DATASET RECORDS
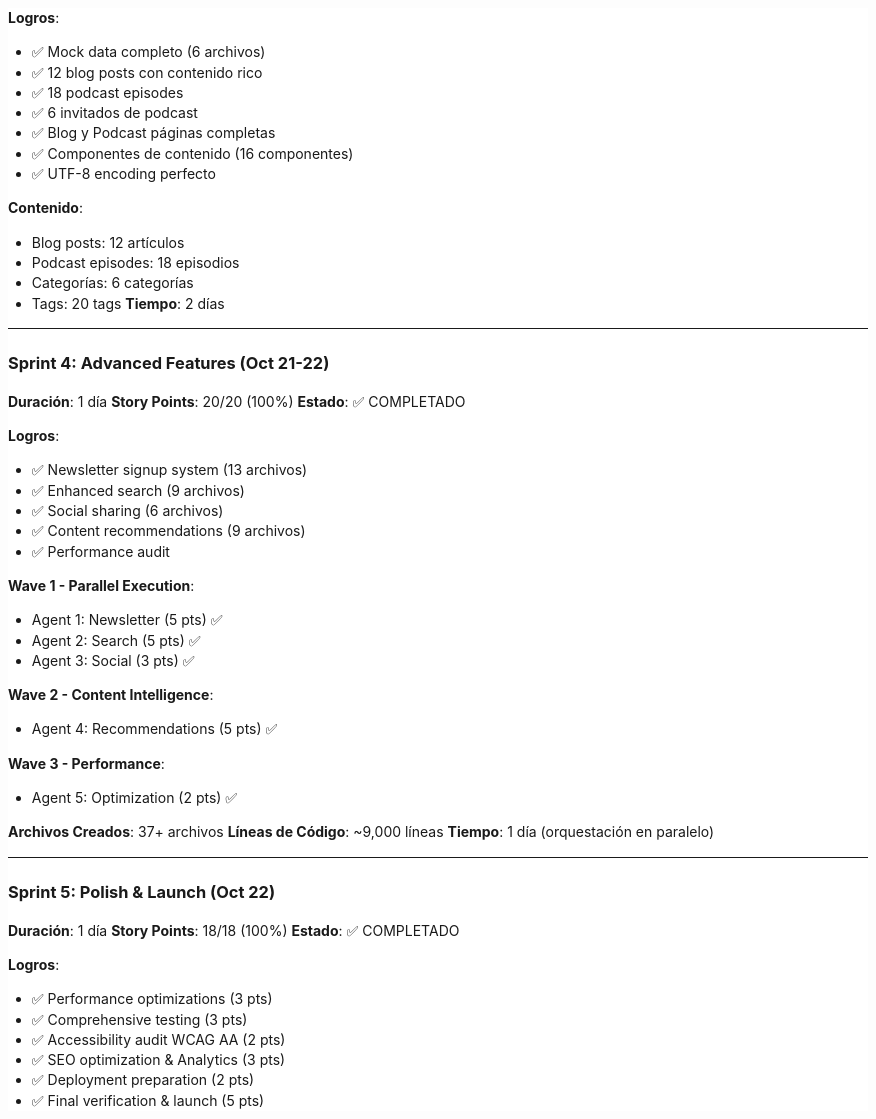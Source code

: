 **Logros**:
- ✅ Mock data completo (6 archivos)
- ✅ 12 blog posts con contenido rico
- ✅ 18 podcast episodes
- ✅ 6 invitados de podcast
- ✅ Blog y Podcast páginas completas
- ✅ Componentes de contenido (16 componentes)
- ✅ UTF-8 encoding perfecto

**Contenido**:
- Blog posts: 12 artículos
- Podcast episodes: 18 episodios
- Categorías: 6 categorías
- Tags: 20 tags
**Tiempo**: 2 días

---

### Sprint 4: Advanced Features (Oct 21-22)
**Duración**: 1 día
**Story Points**: 20/20 (100%)
**Estado**: ✅ COMPLETADO

**Logros**:
- ✅ Newsletter signup system (13 archivos)
- ✅ Enhanced search (9 archivos)
- ✅ Social sharing (6 archivos)
- ✅ Content recommendations (9 archivos)
- ✅ Performance audit

**Wave 1 - Parallel Execution**:
- Agent 1: Newsletter (5 pts) ✅
- Agent 2: Search (5 pts) ✅
- Agent 3: Social (3 pts) ✅

**Wave 2 - Content Intelligence**:
- Agent 4: Recommendations (5 pts) ✅

**Wave 3 - Performance**:
- Agent 5: Optimization (2 pts) ✅

**Archivos Creados**: 37+ archivos
**Líneas de Código**: ~9,000 líneas
**Tiempo**: 1 día (orquestación en paralelo)

---

### Sprint 5: Polish & Launch (Oct 22)
**Duración**: 1 día
**Story Points**: 18/18 (100%)
**Estado**: ✅ COMPLETADO

**Logros**:
- ✅ Performance optimizations (3 pts)
- ✅ Comprehensive testing (3 pts)
- ✅ Accessibility audit WCAG AA (2 pts)
- ✅ SEO optimization & Analytics (3 pts)
- ✅ Deployment preparation (2 pts)
- ✅ Final verification & launch (5 pts)
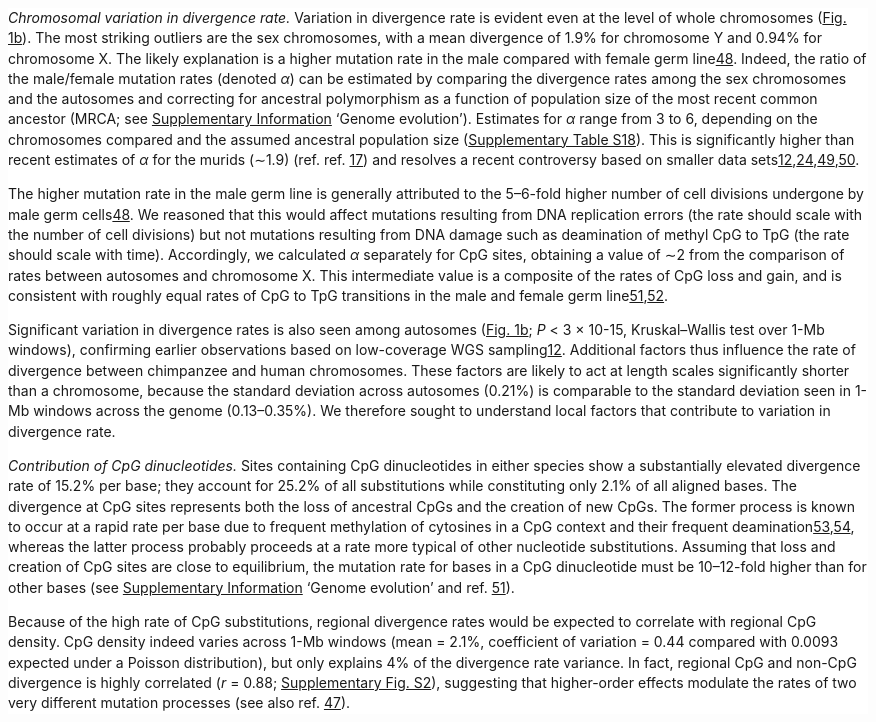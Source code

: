 _Chromosomal variation in divergence rate._ Variation in divergence rate is evident even at the level of whole chromosomes ([Fig. 1b](https://www.nature.com/articles/nature04072#Fig1)). The most striking outliers are the sex chromosomes, with a mean divergence of 1.9% for chromosome Y and 0.94% for chromosome X. The likely explanation is a higher mutation rate in the male compared with female germ line[48](https://www.nature.com/articles/nature04072#ref-CR48). Indeed, the ratio of the male/female mutation rates (denoted _α_) can be estimated by comparing the divergence rates among the sex chromosomes and the autosomes and correcting for ancestral polymorphism as a function of population size of the most recent common ancestor (MRCA; see [Supplementary Information](https://www.nature.com/articles/nature04072#MOESM1) ‘Genome evolution’). Estimates for _α_ range from 3 to 6, depending on the chromosomes compared and the assumed ancestral population size ([Supplementary Table S18](https://www.nature.com/articles/nature04072#MOESM1)). This is significantly higher than recent estimates of _α_ for the murids (∼1.9) (ref. ref. [17](https://www.nature.com/articles/nature04072#ref-CR17)) and resolves a recent controversy based on smaller data sets[12](https://www.nature.com/articles/nature04072#ref-CR12),[24](https://www.nature.com/articles/nature04072#ref-CR24),[49](https://www.nature.com/articles/nature04072#ref-CR49),[50](https://www.nature.com/articles/nature04072#ref-CR50).

The higher mutation rate in the male germ line is generally attributed to the 5–6-fold higher number of cell divisions undergone by male germ cells[48](https://www.nature.com/articles/nature04072#ref-CR48). We reasoned that this would affect mutations resulting from DNA replication errors (the rate should scale with the number of cell divisions) but not mutations resulting from DNA damage such as deamination of methyl CpG to TpG (the rate should scale with time). Accordingly, we calculated _α_ separately for CpG sites, obtaining a value of ∼2 from the comparison of rates between autosomes and chromosome X. This intermediate value is a composite of the rates of CpG loss and gain, and is consistent with roughly equal rates of CpG to TpG transitions in the male and female germ line[51](https://www.nature.com/articles/nature04072#ref-CR51),[52](https://www.nature.com/articles/nature04072#ref-CR52).

Significant variation in divergence rates is also seen among autosomes ([Fig. 1b](https://www.nature.com/articles/nature04072#Fig1); _P_ < 3 × 10-15, Kruskal–Wallis test over 1-Mb windows), confirming earlier observations based on low-coverage WGS sampling[12](https://www.nature.com/articles/nature04072#ref-CR12). Additional factors thus influence the rate of divergence between chimpanzee and human chromosomes. These factors are likely to act at length scales significantly shorter than a chromosome, because the standard deviation across autosomes (0.21%) is comparable to the standard deviation seen in 1-Mb windows across the genome (0.13–0.35%). We therefore sought to understand local factors that contribute to variation in divergence rate.

_Contribution of CpG dinucleotides._ Sites containing CpG dinucleotides in either species show a substantially elevated divergence rate of 15.2% per base; they account for 25.2% of all substitutions while constituting only 2.1% of all aligned bases. The divergence at CpG sites represents both the loss of ancestral CpGs and the creation of new CpGs. The former process is known to occur at a rapid rate per base due to frequent methylation of cytosines in a CpG context and their frequent deamination[53](https://www.nature.com/articles/nature04072#ref-CR53),[54](https://www.nature.com/articles/nature04072#ref-CR54), whereas the latter process probably proceeds at a rate more typical of other nucleotide substitutions. Assuming that loss and creation of CpG sites are close to equilibrium, the mutation rate for bases in a CpG dinucleotide must be 10–12-fold higher than for other bases (see [Supplementary Information](https://www.nature.com/articles/nature04072#MOESM1) ‘Genome evolution’ and ref. [51](https://www.nature.com/articles/nature04072#ref-CR51)).

Because of the high rate of CpG substitutions, regional divergence rates would be expected to correlate with regional CpG density. CpG density indeed varies across 1-Mb windows (mean = 2.1%, coefficient of variation = 0.44 compared with 0.0093 expected under a Poisson distribution), but only explains 4% of the divergence rate variance. In fact, regional CpG and non-CpG divergence is highly correlated (_r_ = 0.88; [Supplementary Fig. S2](https://www.nature.com/articles/nature04072#MOESM1)), suggesting that higher-order effects modulate the rates of two very different mutation processes (see also ref. [47](https://www.nature.com/articles/nature04072#ref-CR47)).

WHAT IS BEING ASKED
Each line that includes the string "audit" should be copied from the data.

RESPONSE BELOW
- ✅ Performance audit
- ✅ Accessibility audit WCAG AA (2 pts)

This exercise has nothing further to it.